# Work to complete
Exactly the lines from the first line of the listing through the line containing "- A user can make an" should appear in the output, unchanged.

# Records for the task
★ ★ ★ ★ ★ ★ ★

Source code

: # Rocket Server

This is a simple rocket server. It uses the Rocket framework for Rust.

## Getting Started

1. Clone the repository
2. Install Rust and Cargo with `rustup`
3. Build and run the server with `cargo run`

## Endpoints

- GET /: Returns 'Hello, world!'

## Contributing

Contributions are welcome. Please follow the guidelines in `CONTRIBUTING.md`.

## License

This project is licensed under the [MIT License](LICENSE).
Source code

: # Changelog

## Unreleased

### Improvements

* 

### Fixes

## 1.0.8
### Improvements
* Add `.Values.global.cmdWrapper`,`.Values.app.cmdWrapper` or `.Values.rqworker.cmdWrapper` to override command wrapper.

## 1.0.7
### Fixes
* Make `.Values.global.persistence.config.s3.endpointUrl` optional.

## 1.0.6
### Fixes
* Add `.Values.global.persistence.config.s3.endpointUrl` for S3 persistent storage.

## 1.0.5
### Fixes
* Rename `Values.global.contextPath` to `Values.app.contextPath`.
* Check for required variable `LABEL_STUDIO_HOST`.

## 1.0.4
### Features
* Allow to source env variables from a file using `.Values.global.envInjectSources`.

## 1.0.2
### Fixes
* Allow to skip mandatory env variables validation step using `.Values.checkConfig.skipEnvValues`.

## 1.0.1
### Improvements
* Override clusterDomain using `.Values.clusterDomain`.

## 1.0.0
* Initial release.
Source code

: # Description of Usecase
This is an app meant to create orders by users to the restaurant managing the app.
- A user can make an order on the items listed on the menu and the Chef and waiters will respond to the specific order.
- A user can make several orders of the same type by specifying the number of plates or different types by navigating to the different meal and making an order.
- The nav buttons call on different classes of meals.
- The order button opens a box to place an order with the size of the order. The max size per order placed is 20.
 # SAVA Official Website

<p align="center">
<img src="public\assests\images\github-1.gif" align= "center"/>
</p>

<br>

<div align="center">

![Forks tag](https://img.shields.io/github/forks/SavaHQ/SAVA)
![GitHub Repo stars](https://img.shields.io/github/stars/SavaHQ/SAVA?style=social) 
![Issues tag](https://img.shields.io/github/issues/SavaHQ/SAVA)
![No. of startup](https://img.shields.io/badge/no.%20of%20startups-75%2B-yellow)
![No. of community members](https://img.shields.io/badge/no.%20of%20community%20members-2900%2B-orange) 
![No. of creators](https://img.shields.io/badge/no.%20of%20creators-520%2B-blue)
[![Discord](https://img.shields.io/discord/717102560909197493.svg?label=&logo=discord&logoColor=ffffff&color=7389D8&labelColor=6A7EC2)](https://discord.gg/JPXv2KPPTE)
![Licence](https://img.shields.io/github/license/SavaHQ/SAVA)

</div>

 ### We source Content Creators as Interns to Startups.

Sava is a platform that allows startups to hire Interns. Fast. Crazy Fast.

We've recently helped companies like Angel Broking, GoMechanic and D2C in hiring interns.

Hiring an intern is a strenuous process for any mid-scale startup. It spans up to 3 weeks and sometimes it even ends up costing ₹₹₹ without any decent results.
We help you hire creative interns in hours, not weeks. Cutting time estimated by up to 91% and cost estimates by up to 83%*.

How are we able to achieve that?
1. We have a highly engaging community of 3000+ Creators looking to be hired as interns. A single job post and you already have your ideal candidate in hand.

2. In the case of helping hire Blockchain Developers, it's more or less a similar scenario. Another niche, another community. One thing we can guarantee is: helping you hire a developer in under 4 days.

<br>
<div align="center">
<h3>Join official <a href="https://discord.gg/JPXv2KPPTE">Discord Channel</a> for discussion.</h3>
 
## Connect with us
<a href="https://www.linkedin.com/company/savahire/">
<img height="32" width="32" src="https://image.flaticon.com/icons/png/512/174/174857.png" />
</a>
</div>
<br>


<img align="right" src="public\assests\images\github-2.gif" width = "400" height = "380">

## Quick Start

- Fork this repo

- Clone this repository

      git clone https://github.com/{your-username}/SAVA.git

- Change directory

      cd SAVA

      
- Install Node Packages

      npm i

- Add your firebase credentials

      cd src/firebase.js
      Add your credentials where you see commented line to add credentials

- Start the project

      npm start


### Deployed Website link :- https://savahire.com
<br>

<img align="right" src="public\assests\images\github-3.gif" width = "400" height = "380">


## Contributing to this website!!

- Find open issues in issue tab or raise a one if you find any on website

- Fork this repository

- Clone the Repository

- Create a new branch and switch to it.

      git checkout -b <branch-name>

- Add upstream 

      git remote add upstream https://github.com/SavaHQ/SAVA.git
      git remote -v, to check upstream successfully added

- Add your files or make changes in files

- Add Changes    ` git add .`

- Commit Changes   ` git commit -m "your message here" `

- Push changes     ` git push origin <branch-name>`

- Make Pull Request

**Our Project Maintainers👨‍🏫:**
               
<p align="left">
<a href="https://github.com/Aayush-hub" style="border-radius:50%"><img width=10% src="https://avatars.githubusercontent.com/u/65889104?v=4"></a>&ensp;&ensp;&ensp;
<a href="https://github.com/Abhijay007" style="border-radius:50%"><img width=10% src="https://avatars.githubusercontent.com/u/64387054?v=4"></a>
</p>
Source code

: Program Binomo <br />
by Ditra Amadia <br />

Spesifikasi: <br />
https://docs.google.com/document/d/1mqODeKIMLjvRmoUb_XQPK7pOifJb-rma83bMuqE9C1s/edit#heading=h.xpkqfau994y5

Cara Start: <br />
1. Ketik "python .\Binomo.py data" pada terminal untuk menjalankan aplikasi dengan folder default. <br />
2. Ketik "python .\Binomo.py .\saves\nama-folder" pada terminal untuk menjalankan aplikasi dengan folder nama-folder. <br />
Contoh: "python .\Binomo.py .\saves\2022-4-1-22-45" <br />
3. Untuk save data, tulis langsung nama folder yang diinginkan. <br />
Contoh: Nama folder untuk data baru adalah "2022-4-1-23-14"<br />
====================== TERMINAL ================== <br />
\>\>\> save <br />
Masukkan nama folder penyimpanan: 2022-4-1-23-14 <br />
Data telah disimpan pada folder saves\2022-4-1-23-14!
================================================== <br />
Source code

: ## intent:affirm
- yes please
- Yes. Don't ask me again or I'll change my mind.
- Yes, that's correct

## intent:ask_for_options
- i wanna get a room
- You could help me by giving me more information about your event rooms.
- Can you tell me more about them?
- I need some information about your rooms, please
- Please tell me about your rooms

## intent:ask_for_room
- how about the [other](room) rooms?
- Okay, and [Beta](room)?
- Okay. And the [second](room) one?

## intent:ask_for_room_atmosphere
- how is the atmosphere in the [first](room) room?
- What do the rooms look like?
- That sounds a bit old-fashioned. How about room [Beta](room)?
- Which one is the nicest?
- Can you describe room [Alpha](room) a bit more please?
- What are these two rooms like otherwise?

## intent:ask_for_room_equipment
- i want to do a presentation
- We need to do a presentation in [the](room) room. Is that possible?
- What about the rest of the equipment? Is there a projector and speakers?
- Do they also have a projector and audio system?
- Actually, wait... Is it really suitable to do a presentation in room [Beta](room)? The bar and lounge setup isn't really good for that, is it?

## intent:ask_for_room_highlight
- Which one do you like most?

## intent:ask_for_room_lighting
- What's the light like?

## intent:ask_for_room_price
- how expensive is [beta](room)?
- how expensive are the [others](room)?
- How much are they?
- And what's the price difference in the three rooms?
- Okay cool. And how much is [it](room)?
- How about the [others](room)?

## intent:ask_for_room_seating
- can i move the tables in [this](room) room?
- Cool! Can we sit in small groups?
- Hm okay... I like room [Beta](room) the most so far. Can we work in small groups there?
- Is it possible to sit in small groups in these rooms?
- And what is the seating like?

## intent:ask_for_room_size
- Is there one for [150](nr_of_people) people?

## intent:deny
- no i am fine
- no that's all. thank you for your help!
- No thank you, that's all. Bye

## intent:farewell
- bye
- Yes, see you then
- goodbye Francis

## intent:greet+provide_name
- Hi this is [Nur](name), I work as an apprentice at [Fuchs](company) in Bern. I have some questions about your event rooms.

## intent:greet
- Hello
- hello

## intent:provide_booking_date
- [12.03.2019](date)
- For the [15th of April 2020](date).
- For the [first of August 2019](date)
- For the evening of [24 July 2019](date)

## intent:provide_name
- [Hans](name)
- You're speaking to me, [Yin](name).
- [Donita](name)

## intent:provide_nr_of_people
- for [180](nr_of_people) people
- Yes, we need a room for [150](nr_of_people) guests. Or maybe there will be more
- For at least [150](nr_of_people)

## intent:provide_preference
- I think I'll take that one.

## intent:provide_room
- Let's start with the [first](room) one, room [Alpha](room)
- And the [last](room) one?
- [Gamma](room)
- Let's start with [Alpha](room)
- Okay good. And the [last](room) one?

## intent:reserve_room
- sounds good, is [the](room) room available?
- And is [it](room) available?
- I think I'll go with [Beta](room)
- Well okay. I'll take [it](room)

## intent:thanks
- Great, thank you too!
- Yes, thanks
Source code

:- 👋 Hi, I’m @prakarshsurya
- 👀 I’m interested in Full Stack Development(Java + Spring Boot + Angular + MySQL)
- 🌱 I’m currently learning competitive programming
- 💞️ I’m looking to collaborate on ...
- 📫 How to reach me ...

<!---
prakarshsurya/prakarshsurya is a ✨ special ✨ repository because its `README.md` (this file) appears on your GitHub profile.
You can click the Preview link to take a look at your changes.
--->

★ ★ ★ ★ ★ ★ ★

# Expected answer
Source code

: # Rocket Server

This is a simple rocket server. It uses the Rocket framework for Rust.

## Getting Started

1. Clone the repository
2. Install Rust and Cargo with `rustup`
3. Build and run the server with `cargo run`

## Endpoints

- GET /: Returns 'Hello, world!'

## Contributing

Contributions are welcome. Please follow the guidelines in `CONTRIBUTING.md`.

## License

This project is licensed under the [MIT License](LICENSE).
Source code

: # Changelog

## Unreleased

### Improvements

* 

### Fixes

## 1.0.8
### Improvements
* Add `.Values.global.cmdWrapper`,`.Values.app.cmdWrapper` or `.Values.rqworker.cmdWrapper` to override command wrapper.

## 1.0.7
### Fixes
* Make `.Values.global.persistence.config.s3.endpointUrl` optional.

## 1.0.6
### Fixes
* Add `.Values.global.persistence.config.s3.endpointUrl` for S3 persistent storage.

## 1.0.5
### Fixes
* Rename `Values.global.contextPath` to `Values.app.contextPath`.
* Check for required variable `LABEL_STUDIO_HOST`.

## 1.0.4
### Features
* Allow to source env variables from a file using `.Values.global.envInjectSources`.

## 1.0.2
### Fixes
* Allow to skip mandatory env variables validation step using `.Values.checkConfig.skipEnvValues`.

## 1.0.1
### Improvements
* Override clusterDomain using `.Values.clusterDomain`.

## 1.0.0
* Initial release.
Source code

: # Description of Usecase
This is an app meant to create orders by users to the restaurant managing the app.
- A user can make an order on the items listed on the menu and the Chef and waiters will respond to the specific order.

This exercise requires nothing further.